Managing expectations in a market turn

Insurance prices are hardening, but hospitality businesses shouldn’t fear the worst, writes Robert Smith, Underwriter at Trilogy MGA LTD.

For leisure and hospitality businesses emerging from the pain of pandemic lockdown, the rising price of insurance is probably the last thing they want to hear. We’d like to clarify a few things, because clients should not expect to pay a great deal more this year, particularly when they’re feeling the pinch more than ever.

Yes, the cost of insurance is rising. Rates on the same risks have risen by around 5% on average, and can in some cases be as much as 20% higher than previously. However, for many insureds, they may avoid paying more in absolute terms, because their insurance needs may have changed since Coronavirus struck.

We believe underwriters should recognise that insured businesses are not the same pre and post lockdown, particularly in the leisure and hospitality sector. For example, pubs and restaurants are opening at 50% capacity. Gyms are only offering some of their previous services. Events venues can’t welcome crowds as before.

Painful decisions have in many cases been forced upon hospitality firms to make redundancies. In other cases, some workers are still on furlough and not needed while capacity is so low. This has led to reduced staff head counts and falling wage bills for many hospitality businesses.

Broader changes, not least the lockdown closure of many businesses, but also now the new lower customer capacities, have led to a decline in revenues, in some cases very abruptly and in others gentler, meaning that the overall sum insured will have fallen for many businesses.

From an insurance context, the benefit to small businesses from this is that they may find themselves paying less than before in absolute terms, despite an overall rising tide of insurance rates.

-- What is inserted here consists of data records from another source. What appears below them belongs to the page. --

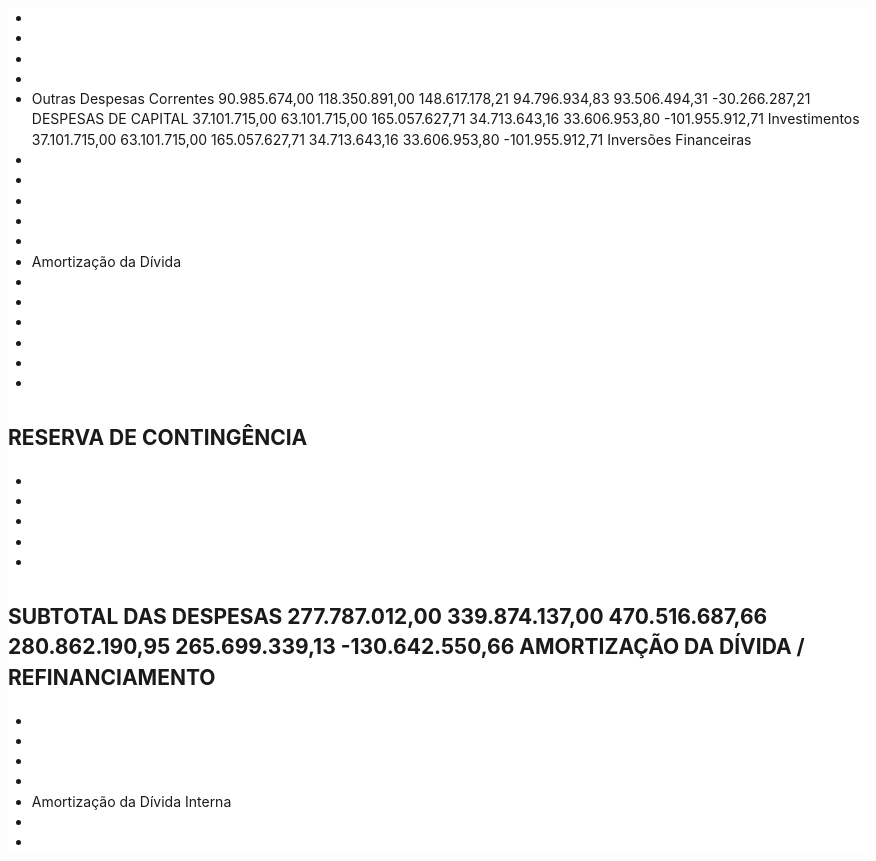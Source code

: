 -
-
-
-
-
    Outras Despesas Correntes
90.985.674,00
118.350.891,00
148.617.178,21
94.796.934,83
93.506.494,31
-30.266.287,21
DESPESAS DE CAPITAL
37.101.715,00
63.101.715,00
165.057.627,71
34.713.643,16
33.606.953,80
-101.955.912,71
    Investimentos
37.101.715,00
63.101.715,00
165.057.627,71
34.713.643,16
33.606.953,80
-101.955.912,71
    Inversões Financeiras
-
-
-
-
-
-
    Amortização da Dívida
-
-
-
-
-
-
RESERVA DE CONTINGÊNCIA
-
-
-
-
-
-
SUBTOTAL DAS DESPESAS
277.787.012,00
339.874.137,00
470.516.687,66
280.862.190,95
265.699.339,13
-130.642.550,66
AMORTIZAÇÃO DA DÍVIDA / REFINANCIAMENTO
-
-
-
-
-
-
    Amortização da Dívida Interna
-
-
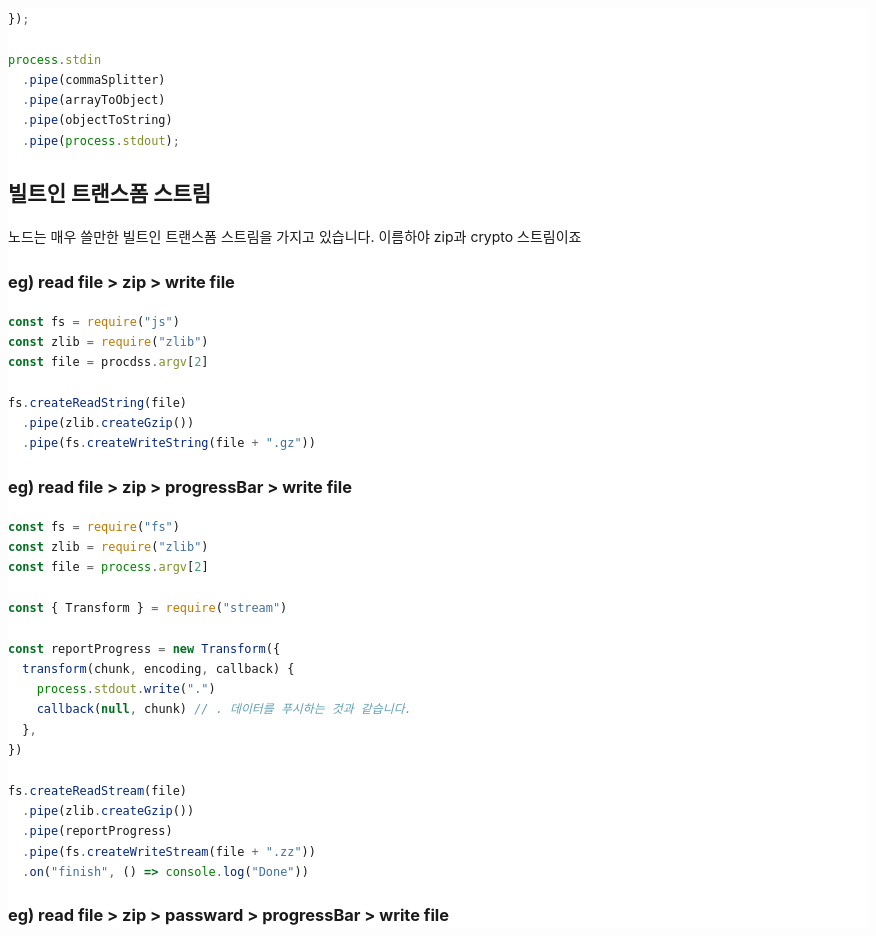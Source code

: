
 ```js
});

process.stdin
  .pipe(commaSplitter)
  .pipe(arrayToObject)
  .pipe(objectToString)
  .pipe(process.stdout);

```
## 빌트인 트랜스폼 스트림

노드는 매우 쓸만한 빌트인 트랜스폼 스트림을 가지고 있습니다. 이름하야 zip과 crypto 스트림이죠  


### eg) read file > zip > write file

```js
const fs = require("js")
const zlib = require("zlib")
const file = procdss.argv[2]

fs.createReadString(file)
  .pipe(zlib.createGzip())
  .pipe(fs.createWriteString(file + ".gz"))
```

### eg) read file > zip > progressBar > write file


```js
const fs = require("fs")
const zlib = require("zlib")
const file = process.argv[2]

const { Transform } = require("stream")

const reportProgress = new Transform({
  transform(chunk, encoding, callback) {
    process.stdout.write(".")
    callback(null, chunk) // . 데이터를 푸시하는 것과 같습니다.
  },
})

fs.createReadStream(file)
  .pipe(zlib.createGzip())
  .pipe(reportProgress)
  .pipe(fs.createWriteStream(file + ".zz"))
  .on("finish", () => console.log("Done"))
```

### eg) read file > zip > passward > progressBar > write file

From an insurer’s point of view, line sizes will have reduced and less risk is being taken for a premium which, after several years of soft and, from an underwriter’s perspective, inadequate risk-based pricing.

Renewals this year will be a more intensive process than usual. Our clients are contacting us earlier and taking longer to negotiate before agreeing a new policy for the coming period of economic recovery.

We are seeing many of these policies adjusted and reworded, whether temporarily while businesses get on their feet, and into the medium term to ensure that clients have the right insurance protection in place, and are not overpaying in relation to the changing dynamics of their own businesses and the ‘new normal’ as the economy begins to get back on track.

All of this means it’s more vital than ever to listen closely to clients, to understand their needs, cater to them, and show willingness to be flexible in the policies we create.